I have 2 similarly configured 3 node elasticsearch clusters. Both run 7.10.2, but one is bigger than the other.
I'm trying to restore an index from a snapshot. In the small cluster, the restore takes about 3 minutes, during which the cluster is yellow. In the big cluster, starting the restore causes the cluster to go red. I waited some time, but had to delete the restored index while it was red so the cluster would be up.
Both clusters have a repository with scheduled backups.
GET /_cat/snapshots/gcs_repository?v
Shows 4 snapshots, all have status = "SUCCESS".

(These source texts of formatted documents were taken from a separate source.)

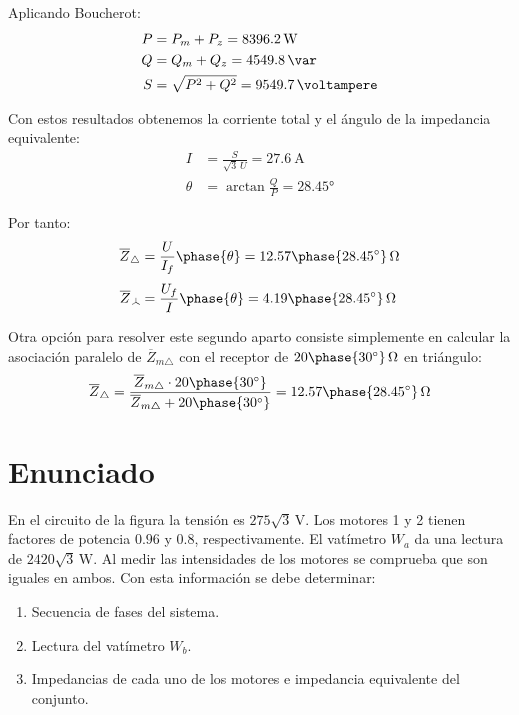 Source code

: \begin{enumerate}
  Aplicando Boucherot:
  \begin{align*}
    P &= P_m + P_z = \qty{8396.2}{\watt}\\
    Q &= Q_m + Q_z = \qty{4549.8}{\var}\\
    S & = \sqrt{P^2 + Q^2} = \qty{9549.7}{\voltampere}
  \end{align*}

  Con estos resultados obtenemos la corriente total y el ángulo de la impedancia equivalente:
  \begin{align*}
    I &= \frac{S}{\sqrt{3} \,U} = \qty{27.6}{\ampere}\\
    \theta &= \arctan \frac{Q}{P} = \ang{28.45}
  \end{align*}

  Por tanto:
  \begin{align*}
    \overline{Z}_{\triangle} &= \frac{U}{I_{f}}\phase{\theta} = 12.57\phase{\ang{28.45}}\,\unit{\ohm}\\[3pt]
    \overline{Z}_{\wye} &= \frac{U_f}{I}\phase{\theta} = 4.19\phase{\ang{28.45}}\,\unit{\ohm}
  \end{align*}

  Otra opción para resolver este segundo aparto consiste simplemente en calcular la asociación paralelo de $\overline{Z}_{m\triangle}$ con el receptor de $20\phase{\ang{30}}\,\si{\ohm}$ en triángulo:
  \[
    \overline{Z}_{\triangle} = \frac{\overline{Z}_{m\triangle} \cdot 20\phase{\ang{30}}}{\overline{Z}_{m\triangle} + 20\phase{\ang{30}}} = 12.57\phase{\ang{28.45}}\,\unit{\ohm}
  \]
  
\end{enumerate}

\section{Enunciado}

En el circuito de la figura la tensión es $275\sqrt{3}\,\unit{\volt}$. Los motores 1 y 2 tienen factores de potencia $0.96$ y $0.8$, respectivamente. El vatímetro $W_a$ da una lectura de $2420\sqrt{3}\,\unit{\watt}$. Al medir las intensidades de los motores se comprueba que son iguales en ambos. Con esta información se debe determinar:

\begin{enumerate}
\item Secuencia de fases del sistema.
\item Lectura del vatímetro $W_b$.
\item Impedancias de cada uno de los motores e impedancia equivalente del conjunto.
\end{enumerate}

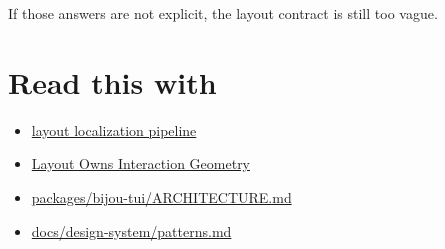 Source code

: If those answers are not explicit, the layout contract is still too vague.

\section{Read this with}\label{record-048-read-this-with}

\begin{itemize}
\tightlist
\item
  \href{https://github.com/flyingrobots/bijou/blob/cbd70612140e7a450d764b3c7be1c6af878b99bc/docs/strategy/layout-localization-pipeline.md}{layout localization pipeline}
\item
  \href{https://github.com/flyingrobots/bijou/blob/cbd70612140e7a450d764b3c7be1c6af878b99bc/docs/invariants/layout-owns-interaction-geometry.md}{Layout Owns Interaction Geometry}
\item
  \href{https://github.com/flyingrobots/bijou/blob/cbd70612140e7a450d764b3c7be1c6af878b99bc/packages/bijou-tui/ARCHITECTURE.md}{packages/bijou-tui/ARCHITECTURE.md}
\item
  \href{https://github.com/flyingrobots/bijou/blob/cbd70612140e7a450d764b3c7be1c6af878b99bc/docs/design-system/patterns.md}{docs/design-system/patterns.md}
\end{itemize}

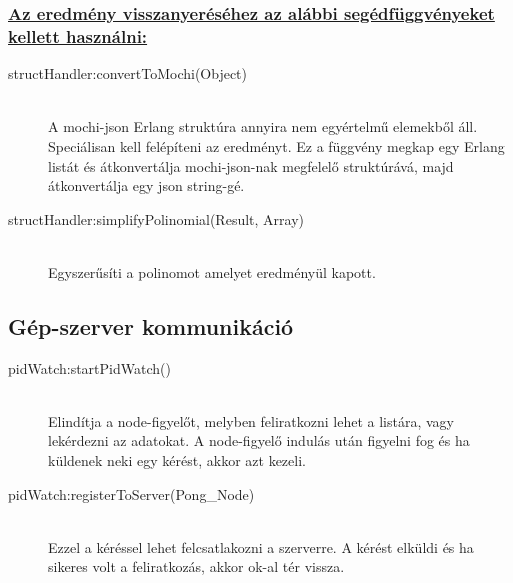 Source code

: 	\subsubsection{\underline{Az eredmény visszanyeréséhez az alábbi segédfüggvényeket kellett használni:}}
	\begin{description}
	
		\item[structHandler:convertToMochi(Object)] \hfill \\ 
		A mochi-json Erlang struktúra annyira nem egyértelmű elemekből áll. Speciálisan kell felépíteni az eredményt. Ez a függvény megkap egy Erlang listát és átkonvertálja mochi-json-nak megfelelő struktúrává, majd átkonvertálja egy json string-gé.

		\item[structHandler:simplifyPolinomial(Result, Array) ] \hfill \\ 
		Egyszerűsíti a polinomot amelyet eredményül kapott.
	
	\end{description}
\subsection{Gép-szerver kommunikáció}
	\begin{description}
	\item[pidWatch:startPidWatch()]
	\hfill \\ Elindítja a node-figyelőt, melyben feliratkozni lehet a listára, vagy lekérdezni az adatokat. A node-figyelő indulás után figyelni fog és ha küldenek neki egy kérést, akkor azt kezeli. 
	\item[pidWatch:registerToServer(Pong\_Node)]
	\hfill \\ Ezzel a kéréssel lehet felcsatlakozni a szerverre. A kérést elküldi és ha sikeres volt a feliratkozás, akkor ok-al tér vissza.
	\end{description}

To give an idea of the size, the small cluster has duration between 1-2 minutes. The large cluster has 4-12 minutes.
POST /_snapshot/gcs_repository/_verify
Shows 3 nodes.
GET /_snapshot/gcs_repository/
Shows the repository, the only difference here is that the large cluster has "max_snapshot_bytes_per_sec" : "320mb"
.
When I start the restore, I issue a command like:
POST /_snapshot/gcs_repository/daily-backup-0/_restore
{
"indices": "foo-000001",
"rename_pattern": "foo-000001",
"rename_replacement": "foo-test0"
}
Both clusters respond with "accepted".
The small cluster's health goes to yellow, because there is a new index foo-test0 that is yellow. The large cluster goes red, as is the new index.
Then I check the status with
GET /foo-test0/_recovery
And the small cluster responds with a bunch of details about the recovery process, including the percent done. Awesome.
But the large cluster responds with
{ }
Since the large cluster is being used, I can't leave it red for long, so i delete the new index and it goes back to green.
- Any ideas what is going on?
- Is there any command to check the status of my snapshots for damage?
- Is there a way to restore the snapshot without affecting the cluster's health?
Thanks for any help, Bill